John Dix | Oct. 7, 2013
Rothstein, founder of Extrahop, updates us on the company and what he has learned about things about virtual loss.

To a large degree wire data has been neglected. Yes, there have been products like network probes and packet sniffers for three decades or more, but I would say they only scratch the surface of what's available on the wire. At ExtraHop we founded the company on the premise that there is this tremendously rich, tremendously deep source of data on the wire, and by leveraging gains in processing power and storage capacity, that we could extract and analyze and derive intelligence from that data. It has required a completely different technology approach than you would do for any of the other sources of data. But it is, I believe, every bit as valuable.  

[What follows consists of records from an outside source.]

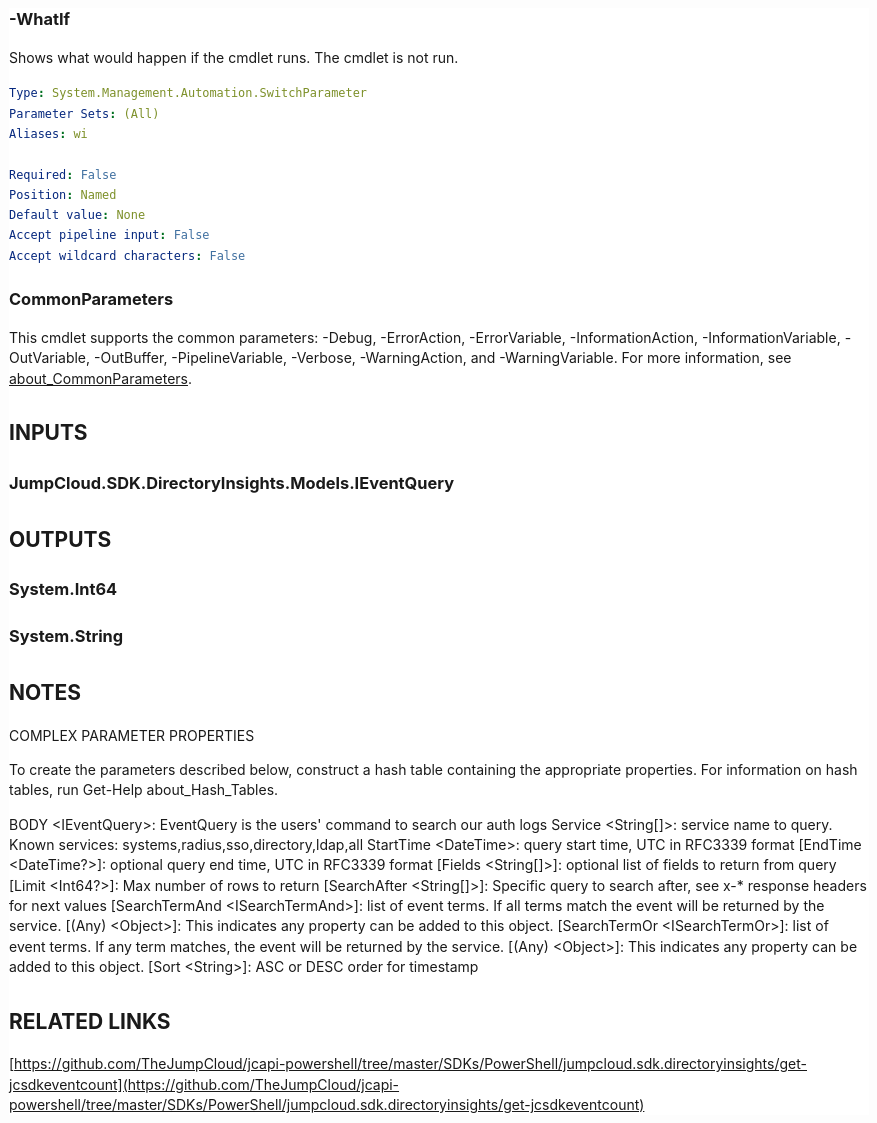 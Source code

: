 ### -WhatIf
Shows what would happen if the cmdlet runs.
The cmdlet is not run.

```yaml
Type: System.Management.Automation.SwitchParameter
Parameter Sets: (All)
Aliases: wi

Required: False
Position: Named
Default value: None
Accept pipeline input: False
Accept wildcard characters: False
```

### CommonParameters
This cmdlet supports the common parameters: -Debug, -ErrorAction, -ErrorVariable, -InformationAction, -InformationVariable, -OutVariable, -OutBuffer, -PipelineVariable, -Verbose, -WarningAction, and -WarningVariable. For more information, see [about_CommonParameters](http://go.microsoft.com/fwlink/?LinkID=113216).

## INPUTS

### JumpCloud.SDK.DirectoryInsights.Models.IEventQuery
## OUTPUTS

### System.Int64
### System.String
## NOTES
COMPLEX PARAMETER PROPERTIES

To create the parameters described below, construct a hash table containing the appropriate properties.
For information on hash tables, run Get-Help about_Hash_Tables.

BODY \<IEventQuery\>: EventQuery is the users' command to search our auth logs
  Service \<String\[\]\>: service name to query.
Known services: systems,radius,sso,directory,ldap,all
  StartTime \<DateTime\>: query start time, UTC in RFC3339 format
  \[EndTime \<DateTime?\>\]: optional query end time, UTC in RFC3339 format
  \[Fields \<String\[\]\>\]: optional list of fields to return from query
  \[Limit \<Int64?\>\]: Max number of rows to return
  \[SearchAfter \<String\[\]\>\]: Specific query to search after, see x-* response headers for next values
  \[SearchTermAnd \<ISearchTermAnd\>\]: list of event terms.
If all terms match the event will be returned by the service.
    \[(Any) \<Object\>\]: This indicates any property can be added to this object.
  \[SearchTermOr \<ISearchTermOr\>\]: list of event terms.
If any term matches, the event will be returned by the service.
    \[(Any) \<Object\>\]: This indicates any property can be added to this object.
  \[Sort \<String\>\]: ASC or DESC order for timestamp

## RELATED LINKS

[https://github.com/TheJumpCloud/jcapi-powershell/tree/master/SDKs/PowerShell/jumpcloud.sdk.directoryinsights/get-jcsdkeventcount](https://github.com/TheJumpCloud/jcapi-powershell/tree/master/SDKs/PowerShell/jumpcloud.sdk.directoryinsights/get-jcsdkeventcount)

I tell organizations that, as a best practice, they should probably have a product that is focused on each of these four sources. I wish I could say that there's one that does it all, but there isn't, because these do require pretty fundamentally different approaches.  

APM providers argue they can see it all, embedded as they are in the applications. What are you providing they can't?
APM is really focused on code-level instrumentation, and there are probably three fundamental differences between us and APM. One is philosophical. We define the application differently. APM tends to define the application as the code running on a server and they instrument that. At ExtraHop we define the application as the entire application delivery chain. That includes the client devices, the network transport, the front end, the middleware, the transaction queuing, back-end storage and even other ancillary services. It's a chain because if any one link fails, the entire application is down, and any one link can be a bottleneck. I can't tell you how many applications I've seen where the code is running fine but the application fails because of something like DNS resolutions aren't completing. That has to be considered part of that delivery chain.  

No.2 is audience. Traditional APM tends to be used more by developers who have intimate knowledge of the application code, whereas IT operation teams can get more out of our wire data analysis because it is focused on production-level systems. We answer the questions they care about most, like "What's happening right now? Did something change in my environment? Are transactions succeeding or failing? Is this better or worse than it usually is? What resources are people trying to access?"  

And the third difference is between custom applications versus off-the-shelf packaged applications. APM solutions are much more popular with organizations that are developing custom applications because they're writing the code and the code is changing and they need to see how that's performing. We really sell to both. Yes, we absolutely are used by organizations that are writing custom applications, but we're also used by organizations who are dependent on packaged applications that they don't have very intimate knowledge of, but still absolutely care how well it's working.